Bei den Arbeiten am Palastgebäude zeigte sich, dass dieses offensichtlich mitten in einer Umbaumaßnahme aufgegeben wurde: der Bau eines zweiten Stockwerkes wurde angefangen, aber nicht vollendet (Reindel 1997) - eine Beobachtung, die in Xkipché für mindestens 12 Gebäude gilt und die sich auch an anderen Fundorten der Puuc-Region wiederholt, so beispielsweise in Uxmal, Kabah, Sayil, Labná oder Chunhuhub.
Dies allein war zunächst keine Überraschung - die These von einer plötzlichen und vollständigen Auflassung der Maya-Siedlungen des Puuc im Spätklassikum, vermutlich aus einer Kombination von klimatischen/politischen und wirtschaftlichen Gründen heraus, war in ihren Grundzügen lange etabliert.
Das eigentlich überraschende in Xkipché waren jedoch die sich häufenden Hinweise, dass mit dem Ende der Bauaktivitäten an den steinernen Großbauten um 950/1000 n. Chr. nicht auch das Ende der Besiedlung des Ortes einherging: Die Anwesenheit einer späten - wenn auch zahlenmäßig und ökonomisch deutlich schwächeren - 'epiklassischen' Bevölkerung in Xkipché lässt sich an vielen Punkten nachweisen.
Sorgfältig behauene Steine aus der Fassade des 'Palastes' wurden zur Pflasterung von Böden zweckentfremdet, unter einer fliegenden Treppe wurde durch Zumauern der Seiten Wohnraum geschaffen, breite Eingänge repräsentativer Gebäude wurden verkleinert, um dahinter geschützte Innenräume zu schaffen, die sorgfältig bearbeiteten Steine älterer Gebäude wurden für neue Fundamentmauern verbaut, die Aufbauten aus pflanzlichem Material trugen.
Ein Befund außerhalb des Ortszentrums lässt auf die gewaltsame Demolierung einer Fassade schließen, deren Schmuckelemente herausgebrochen und um das Gebäude herum verstreut gefunden wurden.

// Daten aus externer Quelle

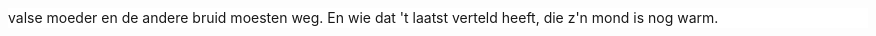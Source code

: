 valse moeder en de andere bruid moesten weg. En wie dat 't laatst
verteld heeft, die z'n mond is nog warm.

Basierend auf diesen Ergebnissen ist im Dezember 2001 ein zweites von der Deutschen Forschungsgemeinschaft finanziertes Projekt in Xkipché initiiert worden. Dieses Projekt hat zum Ziel, die Zeit zwischen der Aufgabe der Großgebäude und dem höchstwahrscheinlich damit verbundenen Abzug der Elite Xkipchés und der endgültigen Aufgabe der Siedlung durch die zunächst dort verbliebenen Bewohner zu erforschen.
In der ersten von drei geplanten Grabungskampagnen wurde dafür ein Gebäudetyp untersucht, der in den Fundorten der Umgebung, so in Sayil und in Uxmal, wiederholt beobachtet und als zeitlich spät eingestuft wurde. Es handelt sich hierbei um flache Plattformen aus trocken vermauertem Bruchgestein, die dreiseitige ('c-förmige') Grundmauern tragen, häufig aus sekundär vermauerten älteren Fassadensteinen.
Diese Gebäudeform tritt häufig in Gruppen von mehreren in Reihen angeordneten Einzelplattformen auf Plätzen innerhalb der alten Ortszentren auf, wo sie allerdings die räumliche Konzeption der älteren Anlagen stören. Sechs dieser 'c-förmigen' Gebäude konnten von Januar bis April 2002 archäologisch untersucht werden.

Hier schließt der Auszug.